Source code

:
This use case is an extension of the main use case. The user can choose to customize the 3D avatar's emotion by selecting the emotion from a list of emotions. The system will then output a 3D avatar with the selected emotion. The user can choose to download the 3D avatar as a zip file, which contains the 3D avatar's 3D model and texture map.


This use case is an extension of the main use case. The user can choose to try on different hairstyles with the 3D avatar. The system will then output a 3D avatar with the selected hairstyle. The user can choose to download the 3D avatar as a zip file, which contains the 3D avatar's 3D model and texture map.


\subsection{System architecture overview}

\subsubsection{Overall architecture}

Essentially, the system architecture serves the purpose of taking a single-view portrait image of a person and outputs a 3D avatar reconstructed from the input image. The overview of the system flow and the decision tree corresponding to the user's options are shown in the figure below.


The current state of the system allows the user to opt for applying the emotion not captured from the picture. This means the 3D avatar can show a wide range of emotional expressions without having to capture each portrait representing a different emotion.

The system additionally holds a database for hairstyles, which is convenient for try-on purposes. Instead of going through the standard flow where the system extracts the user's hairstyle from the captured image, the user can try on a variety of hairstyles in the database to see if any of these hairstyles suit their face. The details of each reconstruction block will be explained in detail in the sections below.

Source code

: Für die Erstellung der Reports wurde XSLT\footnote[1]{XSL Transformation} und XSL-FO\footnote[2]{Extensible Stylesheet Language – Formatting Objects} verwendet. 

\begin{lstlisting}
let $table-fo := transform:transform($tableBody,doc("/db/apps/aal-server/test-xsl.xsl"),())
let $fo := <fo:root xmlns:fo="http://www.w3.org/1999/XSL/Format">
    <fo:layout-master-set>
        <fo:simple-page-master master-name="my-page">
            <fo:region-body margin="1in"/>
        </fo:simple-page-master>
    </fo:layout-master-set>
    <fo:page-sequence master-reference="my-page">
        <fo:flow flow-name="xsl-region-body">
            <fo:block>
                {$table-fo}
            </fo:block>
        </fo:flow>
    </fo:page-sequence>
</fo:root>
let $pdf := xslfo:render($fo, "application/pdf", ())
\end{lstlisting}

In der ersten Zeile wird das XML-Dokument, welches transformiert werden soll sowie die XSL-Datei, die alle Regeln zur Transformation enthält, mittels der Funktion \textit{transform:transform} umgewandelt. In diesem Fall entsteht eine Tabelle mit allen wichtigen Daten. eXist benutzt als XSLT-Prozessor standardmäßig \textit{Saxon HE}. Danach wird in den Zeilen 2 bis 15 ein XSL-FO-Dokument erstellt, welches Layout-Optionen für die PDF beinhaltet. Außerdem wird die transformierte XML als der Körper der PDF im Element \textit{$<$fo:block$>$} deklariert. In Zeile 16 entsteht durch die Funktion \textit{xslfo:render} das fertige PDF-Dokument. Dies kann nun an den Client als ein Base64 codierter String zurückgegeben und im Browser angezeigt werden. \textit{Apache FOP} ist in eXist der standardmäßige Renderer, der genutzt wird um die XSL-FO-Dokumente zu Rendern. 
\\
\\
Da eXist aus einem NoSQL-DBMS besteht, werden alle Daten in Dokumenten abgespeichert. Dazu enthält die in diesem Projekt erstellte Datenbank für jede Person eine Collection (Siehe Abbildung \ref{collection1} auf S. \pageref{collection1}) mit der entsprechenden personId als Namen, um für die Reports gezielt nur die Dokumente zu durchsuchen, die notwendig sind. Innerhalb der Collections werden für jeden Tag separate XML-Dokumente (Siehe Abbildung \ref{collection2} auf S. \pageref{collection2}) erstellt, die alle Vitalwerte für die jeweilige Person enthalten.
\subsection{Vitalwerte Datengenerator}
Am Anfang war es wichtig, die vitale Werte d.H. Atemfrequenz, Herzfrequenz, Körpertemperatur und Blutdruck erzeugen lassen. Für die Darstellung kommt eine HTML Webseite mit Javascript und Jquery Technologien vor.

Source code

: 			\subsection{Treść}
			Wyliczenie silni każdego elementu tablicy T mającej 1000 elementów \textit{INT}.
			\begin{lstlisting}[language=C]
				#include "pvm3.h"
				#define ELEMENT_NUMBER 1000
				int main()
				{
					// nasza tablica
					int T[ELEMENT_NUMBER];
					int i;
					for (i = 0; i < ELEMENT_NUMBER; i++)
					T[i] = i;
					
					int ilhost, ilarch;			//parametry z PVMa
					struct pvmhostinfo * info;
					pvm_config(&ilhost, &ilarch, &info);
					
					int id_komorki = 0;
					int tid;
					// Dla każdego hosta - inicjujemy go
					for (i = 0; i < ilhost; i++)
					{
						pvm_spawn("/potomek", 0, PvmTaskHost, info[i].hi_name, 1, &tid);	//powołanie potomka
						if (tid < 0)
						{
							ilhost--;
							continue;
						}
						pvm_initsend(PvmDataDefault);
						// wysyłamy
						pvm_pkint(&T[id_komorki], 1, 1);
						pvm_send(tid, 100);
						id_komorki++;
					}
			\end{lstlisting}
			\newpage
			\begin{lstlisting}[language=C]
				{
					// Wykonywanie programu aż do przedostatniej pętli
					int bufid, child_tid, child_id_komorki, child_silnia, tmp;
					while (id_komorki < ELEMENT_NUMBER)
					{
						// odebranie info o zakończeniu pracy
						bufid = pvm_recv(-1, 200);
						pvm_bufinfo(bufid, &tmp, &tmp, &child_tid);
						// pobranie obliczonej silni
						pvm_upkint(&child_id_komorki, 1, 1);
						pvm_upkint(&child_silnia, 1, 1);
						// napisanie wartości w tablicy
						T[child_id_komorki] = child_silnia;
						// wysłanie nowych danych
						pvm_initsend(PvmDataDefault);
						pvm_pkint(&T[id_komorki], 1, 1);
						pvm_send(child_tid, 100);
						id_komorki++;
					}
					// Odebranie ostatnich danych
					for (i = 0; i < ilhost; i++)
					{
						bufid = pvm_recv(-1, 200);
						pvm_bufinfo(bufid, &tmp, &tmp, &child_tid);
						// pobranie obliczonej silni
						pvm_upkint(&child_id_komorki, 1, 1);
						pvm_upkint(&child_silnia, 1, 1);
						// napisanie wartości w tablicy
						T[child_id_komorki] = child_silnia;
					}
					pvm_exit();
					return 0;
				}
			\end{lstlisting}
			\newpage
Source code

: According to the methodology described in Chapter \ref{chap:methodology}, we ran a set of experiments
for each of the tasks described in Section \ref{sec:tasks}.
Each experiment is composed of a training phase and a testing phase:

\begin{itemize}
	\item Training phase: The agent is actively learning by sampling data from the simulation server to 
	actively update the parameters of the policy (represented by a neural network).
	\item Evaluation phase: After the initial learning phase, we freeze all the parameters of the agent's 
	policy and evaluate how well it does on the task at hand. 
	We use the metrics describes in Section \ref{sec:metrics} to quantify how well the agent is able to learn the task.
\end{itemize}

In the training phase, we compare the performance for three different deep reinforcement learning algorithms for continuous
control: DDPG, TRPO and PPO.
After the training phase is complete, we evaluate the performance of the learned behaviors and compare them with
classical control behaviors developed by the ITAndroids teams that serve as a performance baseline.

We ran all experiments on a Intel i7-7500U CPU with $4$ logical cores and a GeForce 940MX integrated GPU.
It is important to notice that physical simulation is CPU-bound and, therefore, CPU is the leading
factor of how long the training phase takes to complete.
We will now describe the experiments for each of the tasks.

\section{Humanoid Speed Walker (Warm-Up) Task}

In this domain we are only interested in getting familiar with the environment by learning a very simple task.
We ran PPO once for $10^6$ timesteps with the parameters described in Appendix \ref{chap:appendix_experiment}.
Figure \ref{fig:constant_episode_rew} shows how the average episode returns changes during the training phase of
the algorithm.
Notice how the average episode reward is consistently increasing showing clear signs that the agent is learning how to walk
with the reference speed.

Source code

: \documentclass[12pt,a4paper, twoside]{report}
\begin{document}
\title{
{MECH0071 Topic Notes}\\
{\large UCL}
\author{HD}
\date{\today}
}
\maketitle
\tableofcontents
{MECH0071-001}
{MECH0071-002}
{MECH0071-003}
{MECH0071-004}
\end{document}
____
▶ [Your task] Pull together all lines from the data that mention the word "danych".

▶ [Your response]
						// wysłanie nowych danych
					// Odebranie ostatnich danych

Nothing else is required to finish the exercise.